I am loading concept data into an Oracle database from csv files downloaded from Athena. Most of the data has loaded successfully but there are about 10k records that failed to load. Most of the data that failed to load contains quotes embedded in the records
As you can see from the data, the concept_id is also formatted incorrectly but again, just for these 10k records. Is this a known issue or any recommendations on the easiest way to work around it? Is the data available as a txt file. Note, I am working in a windows environment.
Hello,
thank you for reporting - we will check the same case and inform you about workaround or created/fixed task.
Also anyway I don’t see problem to open a .csv file as a text file in a text editor.
@maria.pozhidaeva, thanks for your response. Yes, I could find an editor that can deal with such large files and update the quotes (") issue but a significant portion of the same data has concept_ids in exponential format (e.g.) 4.0491E7. Slightly more difficult to replace because these IDs are used in other tables.
@ColinOrr, I’ve checked all steps for loading concepts to Oracle db and all looks fine.
My actions:
Downloading from http://athena.ohdsi.org/vocabulary/list SNOMED vocabulary (including concept with concept_id = 40491863)

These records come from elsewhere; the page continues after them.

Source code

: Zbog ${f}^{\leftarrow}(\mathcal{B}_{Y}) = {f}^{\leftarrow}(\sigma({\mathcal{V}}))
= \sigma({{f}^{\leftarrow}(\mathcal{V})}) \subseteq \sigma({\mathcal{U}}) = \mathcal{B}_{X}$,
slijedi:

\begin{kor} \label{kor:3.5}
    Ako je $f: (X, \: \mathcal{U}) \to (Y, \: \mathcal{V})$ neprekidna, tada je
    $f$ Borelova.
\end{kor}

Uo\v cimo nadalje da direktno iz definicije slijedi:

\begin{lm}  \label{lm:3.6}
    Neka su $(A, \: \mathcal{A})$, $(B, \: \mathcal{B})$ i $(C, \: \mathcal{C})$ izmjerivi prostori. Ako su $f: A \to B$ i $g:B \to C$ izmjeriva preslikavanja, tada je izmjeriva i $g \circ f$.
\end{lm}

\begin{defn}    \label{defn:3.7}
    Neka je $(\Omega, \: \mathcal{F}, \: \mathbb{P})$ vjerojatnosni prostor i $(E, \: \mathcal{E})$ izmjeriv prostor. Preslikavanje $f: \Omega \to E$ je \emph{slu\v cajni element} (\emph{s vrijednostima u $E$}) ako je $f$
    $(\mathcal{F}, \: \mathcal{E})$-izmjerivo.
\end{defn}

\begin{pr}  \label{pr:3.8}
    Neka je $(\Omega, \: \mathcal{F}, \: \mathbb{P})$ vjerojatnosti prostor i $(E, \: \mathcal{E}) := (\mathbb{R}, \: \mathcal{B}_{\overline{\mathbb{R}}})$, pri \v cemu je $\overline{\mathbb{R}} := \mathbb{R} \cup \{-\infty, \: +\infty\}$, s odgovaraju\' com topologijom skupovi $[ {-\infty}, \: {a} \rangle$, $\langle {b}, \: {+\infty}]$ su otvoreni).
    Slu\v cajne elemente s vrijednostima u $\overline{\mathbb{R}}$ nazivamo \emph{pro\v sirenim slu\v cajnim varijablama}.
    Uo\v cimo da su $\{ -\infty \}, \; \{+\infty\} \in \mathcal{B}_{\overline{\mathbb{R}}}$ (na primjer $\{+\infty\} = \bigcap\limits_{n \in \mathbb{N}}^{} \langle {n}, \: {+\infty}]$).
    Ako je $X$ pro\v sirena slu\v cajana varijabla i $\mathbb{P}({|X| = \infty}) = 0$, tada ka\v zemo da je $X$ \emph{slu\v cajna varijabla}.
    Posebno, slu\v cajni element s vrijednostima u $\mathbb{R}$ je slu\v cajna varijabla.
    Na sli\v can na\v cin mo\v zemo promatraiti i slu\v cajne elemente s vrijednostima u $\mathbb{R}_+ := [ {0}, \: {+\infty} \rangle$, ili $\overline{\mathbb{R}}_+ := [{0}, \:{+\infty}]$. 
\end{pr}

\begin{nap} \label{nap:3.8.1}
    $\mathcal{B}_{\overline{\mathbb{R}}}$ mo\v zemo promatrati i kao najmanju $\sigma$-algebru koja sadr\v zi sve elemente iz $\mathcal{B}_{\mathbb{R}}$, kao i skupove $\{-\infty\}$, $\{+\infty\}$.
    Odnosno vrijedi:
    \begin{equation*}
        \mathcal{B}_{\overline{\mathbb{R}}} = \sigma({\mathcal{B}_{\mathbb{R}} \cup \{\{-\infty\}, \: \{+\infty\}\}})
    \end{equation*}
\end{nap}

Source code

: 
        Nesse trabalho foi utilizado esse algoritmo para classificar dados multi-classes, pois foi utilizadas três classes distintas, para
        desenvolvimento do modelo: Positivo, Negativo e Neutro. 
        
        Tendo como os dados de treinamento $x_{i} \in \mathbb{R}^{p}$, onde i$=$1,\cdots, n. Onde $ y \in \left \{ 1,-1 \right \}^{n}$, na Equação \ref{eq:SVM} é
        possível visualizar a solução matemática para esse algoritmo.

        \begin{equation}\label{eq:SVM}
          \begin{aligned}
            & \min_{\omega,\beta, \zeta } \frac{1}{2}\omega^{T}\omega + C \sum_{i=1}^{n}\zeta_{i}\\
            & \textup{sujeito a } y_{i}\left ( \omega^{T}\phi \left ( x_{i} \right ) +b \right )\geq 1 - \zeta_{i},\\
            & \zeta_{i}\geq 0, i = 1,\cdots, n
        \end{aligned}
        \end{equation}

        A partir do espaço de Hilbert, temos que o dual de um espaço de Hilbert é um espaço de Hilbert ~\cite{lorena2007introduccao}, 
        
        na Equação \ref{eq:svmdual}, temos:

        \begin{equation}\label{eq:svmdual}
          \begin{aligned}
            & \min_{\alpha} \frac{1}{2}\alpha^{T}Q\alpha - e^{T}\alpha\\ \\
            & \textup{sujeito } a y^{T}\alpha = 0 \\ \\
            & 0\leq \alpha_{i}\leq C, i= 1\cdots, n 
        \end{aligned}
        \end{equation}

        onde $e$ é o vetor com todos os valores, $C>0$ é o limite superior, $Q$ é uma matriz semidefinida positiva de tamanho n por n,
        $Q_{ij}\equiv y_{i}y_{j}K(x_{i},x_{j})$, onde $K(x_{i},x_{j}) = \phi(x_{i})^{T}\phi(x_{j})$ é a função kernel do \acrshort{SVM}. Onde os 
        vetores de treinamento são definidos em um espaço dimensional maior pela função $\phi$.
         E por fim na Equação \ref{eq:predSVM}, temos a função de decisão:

In CONCEPT.csv I see line (without “;” as separator and exponential notation):
40491863 “Linked to” reference set attribute Metadata SNOMED Model Comp 447257003 20120131 2
@maria.pozhidaeva, thanks for providing those details. It appears that the tool I am using (SQL Developer) is the source of my problems. I was letting the tool create the control file and it was inserting
OPTIONALLY ENCLOSED BY ‘"’ AND ‘"’
this cause the problem both with the embedded quotes and the scientific notation when it reported the problem. I have update the control file removing this option and the data is now loading.